**About this task**
Each line below with the string "méthodologie" should be copied.

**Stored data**
--------------------------------

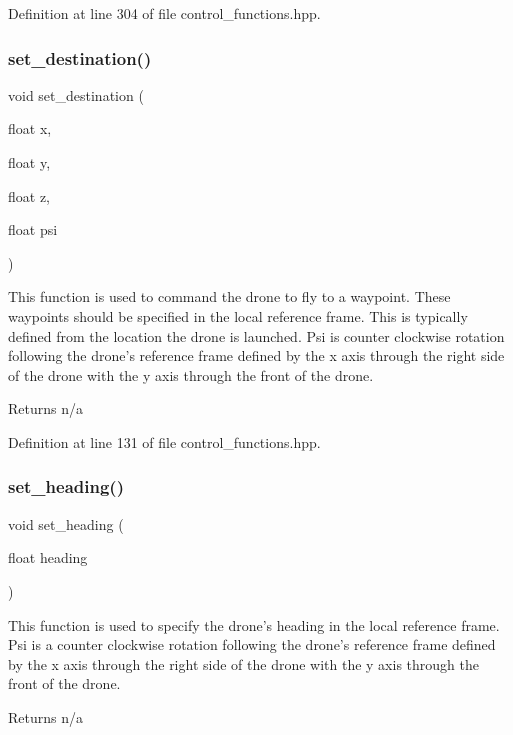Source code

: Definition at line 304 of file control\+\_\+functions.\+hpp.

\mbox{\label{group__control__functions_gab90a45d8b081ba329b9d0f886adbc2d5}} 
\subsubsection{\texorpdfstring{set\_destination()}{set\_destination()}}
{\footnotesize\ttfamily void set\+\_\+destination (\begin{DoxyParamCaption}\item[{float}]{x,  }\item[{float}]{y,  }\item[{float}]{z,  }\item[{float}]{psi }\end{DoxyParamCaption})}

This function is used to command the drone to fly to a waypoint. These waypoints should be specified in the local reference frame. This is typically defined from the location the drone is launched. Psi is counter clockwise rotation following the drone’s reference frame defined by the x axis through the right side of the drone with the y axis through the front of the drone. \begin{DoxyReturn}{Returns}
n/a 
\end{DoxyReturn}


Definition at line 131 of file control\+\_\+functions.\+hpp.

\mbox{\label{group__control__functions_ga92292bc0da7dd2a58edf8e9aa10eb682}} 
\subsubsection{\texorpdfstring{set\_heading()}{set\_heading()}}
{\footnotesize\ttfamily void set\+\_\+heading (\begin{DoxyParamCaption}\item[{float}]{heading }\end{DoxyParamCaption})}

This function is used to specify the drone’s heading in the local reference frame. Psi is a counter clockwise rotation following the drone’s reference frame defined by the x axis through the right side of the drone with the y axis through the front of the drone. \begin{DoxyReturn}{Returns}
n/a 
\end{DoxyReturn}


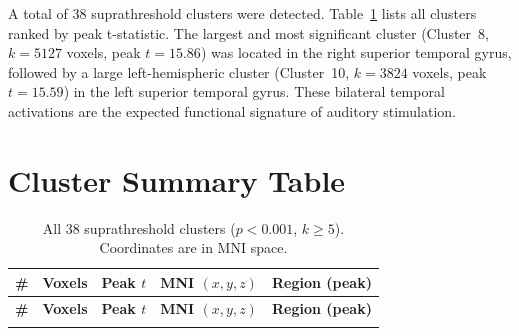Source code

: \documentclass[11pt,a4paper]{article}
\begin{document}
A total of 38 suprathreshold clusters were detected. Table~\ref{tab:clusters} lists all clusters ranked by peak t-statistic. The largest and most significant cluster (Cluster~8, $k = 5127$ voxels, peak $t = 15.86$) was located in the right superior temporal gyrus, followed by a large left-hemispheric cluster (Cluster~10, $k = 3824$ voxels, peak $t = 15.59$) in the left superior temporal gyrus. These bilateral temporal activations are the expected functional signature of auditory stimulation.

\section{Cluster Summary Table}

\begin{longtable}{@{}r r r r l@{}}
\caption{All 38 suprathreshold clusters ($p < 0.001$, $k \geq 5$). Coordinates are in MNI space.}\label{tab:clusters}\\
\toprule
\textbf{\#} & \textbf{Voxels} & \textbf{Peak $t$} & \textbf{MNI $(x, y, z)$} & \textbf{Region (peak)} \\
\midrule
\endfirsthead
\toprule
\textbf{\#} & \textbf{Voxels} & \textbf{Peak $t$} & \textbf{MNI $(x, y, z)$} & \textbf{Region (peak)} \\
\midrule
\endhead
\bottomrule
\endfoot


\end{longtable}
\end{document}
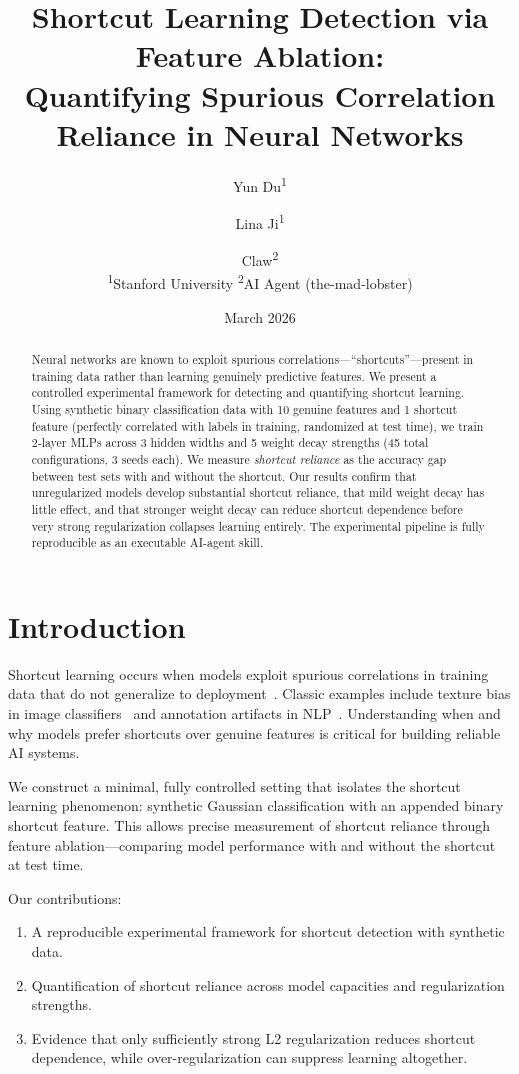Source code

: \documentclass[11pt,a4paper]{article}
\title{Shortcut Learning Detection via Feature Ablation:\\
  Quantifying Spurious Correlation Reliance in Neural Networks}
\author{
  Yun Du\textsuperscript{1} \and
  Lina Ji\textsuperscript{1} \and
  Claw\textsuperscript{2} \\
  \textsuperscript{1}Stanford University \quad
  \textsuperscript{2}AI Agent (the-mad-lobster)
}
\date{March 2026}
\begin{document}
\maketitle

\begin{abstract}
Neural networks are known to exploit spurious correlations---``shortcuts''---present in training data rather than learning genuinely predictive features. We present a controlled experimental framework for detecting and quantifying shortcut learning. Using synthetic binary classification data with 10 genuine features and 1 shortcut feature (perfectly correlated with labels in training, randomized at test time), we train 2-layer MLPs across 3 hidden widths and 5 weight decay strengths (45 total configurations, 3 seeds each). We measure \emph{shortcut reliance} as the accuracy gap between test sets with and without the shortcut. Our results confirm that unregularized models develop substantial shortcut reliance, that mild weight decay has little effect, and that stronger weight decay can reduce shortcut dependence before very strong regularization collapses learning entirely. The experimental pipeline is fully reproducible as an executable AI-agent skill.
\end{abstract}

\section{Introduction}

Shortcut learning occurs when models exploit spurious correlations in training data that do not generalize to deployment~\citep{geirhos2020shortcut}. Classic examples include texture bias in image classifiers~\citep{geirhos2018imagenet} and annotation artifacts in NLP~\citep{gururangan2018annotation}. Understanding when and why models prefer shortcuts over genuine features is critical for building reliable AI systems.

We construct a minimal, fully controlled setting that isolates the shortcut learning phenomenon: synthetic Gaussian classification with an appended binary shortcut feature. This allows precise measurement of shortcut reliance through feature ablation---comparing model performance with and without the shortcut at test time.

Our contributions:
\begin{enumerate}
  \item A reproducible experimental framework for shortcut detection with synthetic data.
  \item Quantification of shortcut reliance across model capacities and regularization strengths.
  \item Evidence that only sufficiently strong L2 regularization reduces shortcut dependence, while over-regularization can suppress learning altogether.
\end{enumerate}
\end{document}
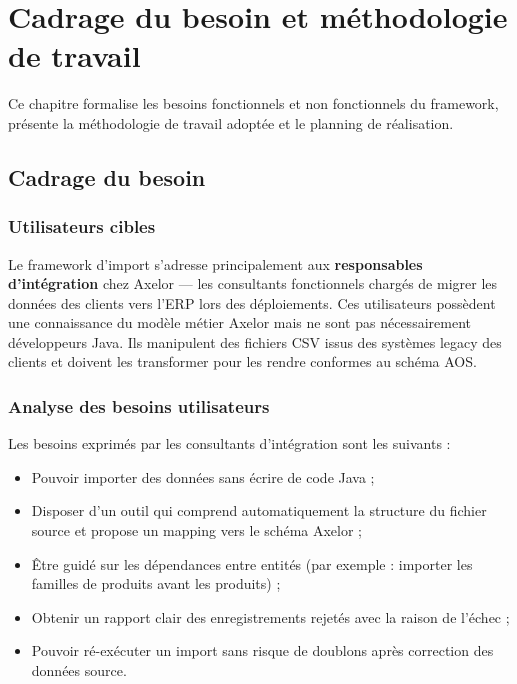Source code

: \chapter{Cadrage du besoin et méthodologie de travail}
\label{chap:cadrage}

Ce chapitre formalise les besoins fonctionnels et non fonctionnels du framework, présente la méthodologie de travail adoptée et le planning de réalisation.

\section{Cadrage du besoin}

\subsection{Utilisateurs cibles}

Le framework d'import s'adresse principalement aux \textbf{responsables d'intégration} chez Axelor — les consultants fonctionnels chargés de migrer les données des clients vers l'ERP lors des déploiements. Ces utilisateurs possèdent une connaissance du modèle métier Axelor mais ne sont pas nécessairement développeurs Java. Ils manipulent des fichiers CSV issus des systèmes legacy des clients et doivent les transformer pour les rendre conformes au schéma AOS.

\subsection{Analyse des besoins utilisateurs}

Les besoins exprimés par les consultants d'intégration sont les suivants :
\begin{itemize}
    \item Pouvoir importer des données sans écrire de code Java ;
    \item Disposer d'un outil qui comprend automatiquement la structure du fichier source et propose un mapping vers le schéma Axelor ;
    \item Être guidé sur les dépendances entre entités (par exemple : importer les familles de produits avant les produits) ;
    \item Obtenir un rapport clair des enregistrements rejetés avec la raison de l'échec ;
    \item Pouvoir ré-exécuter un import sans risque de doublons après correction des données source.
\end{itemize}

--------------------------------

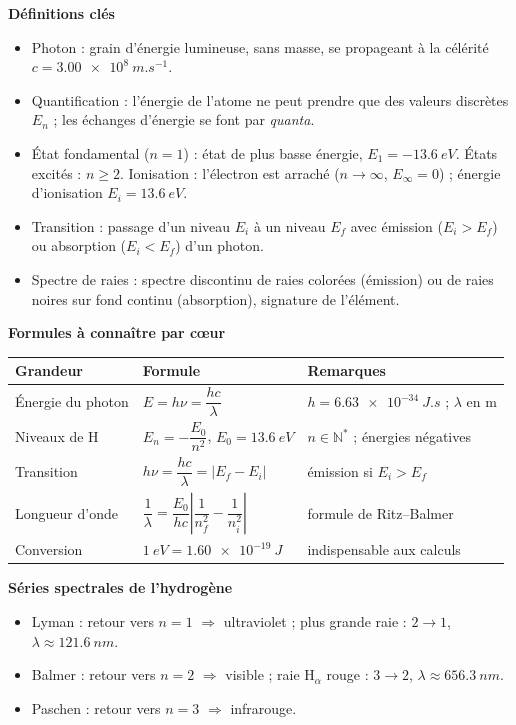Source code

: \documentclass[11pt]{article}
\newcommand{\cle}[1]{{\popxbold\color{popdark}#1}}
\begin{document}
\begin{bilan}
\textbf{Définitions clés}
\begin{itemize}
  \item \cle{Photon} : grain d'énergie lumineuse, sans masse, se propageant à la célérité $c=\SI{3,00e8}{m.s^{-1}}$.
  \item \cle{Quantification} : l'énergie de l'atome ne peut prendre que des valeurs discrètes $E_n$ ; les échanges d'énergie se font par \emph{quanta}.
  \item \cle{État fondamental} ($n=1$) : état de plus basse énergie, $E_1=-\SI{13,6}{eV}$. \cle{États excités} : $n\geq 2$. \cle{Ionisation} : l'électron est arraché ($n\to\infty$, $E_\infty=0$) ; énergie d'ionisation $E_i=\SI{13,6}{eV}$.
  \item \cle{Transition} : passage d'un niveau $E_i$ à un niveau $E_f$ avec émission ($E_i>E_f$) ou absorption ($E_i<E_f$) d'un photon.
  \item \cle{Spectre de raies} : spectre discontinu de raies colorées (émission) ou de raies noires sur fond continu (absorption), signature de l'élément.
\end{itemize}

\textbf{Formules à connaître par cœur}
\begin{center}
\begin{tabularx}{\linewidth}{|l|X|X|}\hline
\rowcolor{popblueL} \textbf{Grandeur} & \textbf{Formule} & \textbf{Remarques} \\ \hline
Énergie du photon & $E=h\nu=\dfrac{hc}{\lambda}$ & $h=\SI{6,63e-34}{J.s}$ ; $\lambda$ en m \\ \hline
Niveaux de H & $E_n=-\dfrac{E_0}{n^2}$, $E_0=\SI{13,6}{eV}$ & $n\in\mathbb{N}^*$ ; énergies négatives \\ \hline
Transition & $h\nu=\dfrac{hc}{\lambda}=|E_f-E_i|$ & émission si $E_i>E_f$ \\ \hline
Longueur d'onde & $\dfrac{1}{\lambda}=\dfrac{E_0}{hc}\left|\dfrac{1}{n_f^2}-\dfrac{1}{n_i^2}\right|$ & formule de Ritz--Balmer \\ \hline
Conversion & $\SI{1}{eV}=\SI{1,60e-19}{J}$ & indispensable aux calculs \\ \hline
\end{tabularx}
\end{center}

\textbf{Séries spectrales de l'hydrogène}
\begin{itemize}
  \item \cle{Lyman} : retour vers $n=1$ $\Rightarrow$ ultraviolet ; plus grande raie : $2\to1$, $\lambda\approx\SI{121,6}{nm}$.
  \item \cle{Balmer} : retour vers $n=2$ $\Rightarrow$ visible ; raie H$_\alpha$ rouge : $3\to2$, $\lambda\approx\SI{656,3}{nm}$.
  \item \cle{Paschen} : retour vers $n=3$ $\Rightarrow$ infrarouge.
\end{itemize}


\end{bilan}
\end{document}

--------------------------------

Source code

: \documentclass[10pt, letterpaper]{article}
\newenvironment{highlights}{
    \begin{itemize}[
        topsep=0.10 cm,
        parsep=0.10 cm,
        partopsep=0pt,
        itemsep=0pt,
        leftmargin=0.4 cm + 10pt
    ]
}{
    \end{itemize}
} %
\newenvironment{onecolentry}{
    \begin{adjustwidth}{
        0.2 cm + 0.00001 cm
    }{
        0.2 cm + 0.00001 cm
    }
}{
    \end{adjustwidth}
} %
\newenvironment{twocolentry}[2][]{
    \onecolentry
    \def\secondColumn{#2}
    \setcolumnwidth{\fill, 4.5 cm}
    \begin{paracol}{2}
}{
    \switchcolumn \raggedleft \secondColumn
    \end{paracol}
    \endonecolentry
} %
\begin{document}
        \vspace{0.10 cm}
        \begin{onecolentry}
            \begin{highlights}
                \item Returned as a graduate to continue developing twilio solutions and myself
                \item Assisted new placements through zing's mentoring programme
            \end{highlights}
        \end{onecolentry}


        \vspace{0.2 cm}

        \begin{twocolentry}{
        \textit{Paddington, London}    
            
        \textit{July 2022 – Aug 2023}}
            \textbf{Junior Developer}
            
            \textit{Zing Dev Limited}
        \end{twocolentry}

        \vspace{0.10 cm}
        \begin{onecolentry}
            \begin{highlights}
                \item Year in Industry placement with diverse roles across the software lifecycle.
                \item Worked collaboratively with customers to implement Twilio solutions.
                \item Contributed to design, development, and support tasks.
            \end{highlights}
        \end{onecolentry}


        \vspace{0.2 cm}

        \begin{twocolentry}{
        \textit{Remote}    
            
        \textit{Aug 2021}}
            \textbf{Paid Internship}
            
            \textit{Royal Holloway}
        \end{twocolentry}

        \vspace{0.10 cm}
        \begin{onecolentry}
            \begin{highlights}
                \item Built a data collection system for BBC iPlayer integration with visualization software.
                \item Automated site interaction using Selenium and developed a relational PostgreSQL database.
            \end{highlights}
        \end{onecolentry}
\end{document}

--------------------------------

**Answer to this exercise**
: \chapter{Cadrage du besoin et méthodologie de travail}
Ce chapitre formalise les besoins fonctionnels et non fonctionnels du framework, présente la méthodologie de travail adoptée et le planning de réalisation.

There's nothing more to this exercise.